WORK INSTRUCTION — Reproduce exactly the span of lines that opens with the line containing "Todos Muito Bem-Vindos" and closes with the last line of the entries below.

(Saved entries)
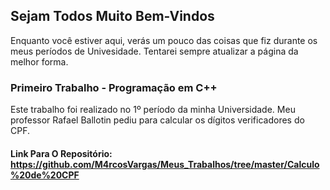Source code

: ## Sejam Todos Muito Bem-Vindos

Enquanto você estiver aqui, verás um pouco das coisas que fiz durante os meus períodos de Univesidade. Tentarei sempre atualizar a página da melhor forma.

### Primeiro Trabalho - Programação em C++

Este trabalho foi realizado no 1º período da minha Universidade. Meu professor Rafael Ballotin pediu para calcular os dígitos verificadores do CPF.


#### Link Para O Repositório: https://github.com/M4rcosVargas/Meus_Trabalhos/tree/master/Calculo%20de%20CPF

OUTPUT OF THE TASK —
: ## Sejam Todos Muito Bem-Vindos

Enquanto você estiver aqui, verás um pouco das coisas que fiz durante os meus períodos de Univesidade. Tentarei sempre atualizar a página da melhor forma.

### Primeiro Trabalho - Programação em C++

Este trabalho foi realizado no 1º período da minha Universidade. Meu professor Rafael Ballotin pediu para calcular os dígitos verificadores do CPF.


#### Link Para O Repositório: https://github.com/M4rcosVargas/Meus_Trabalhos/tree/master/Calculo%20de%20CPF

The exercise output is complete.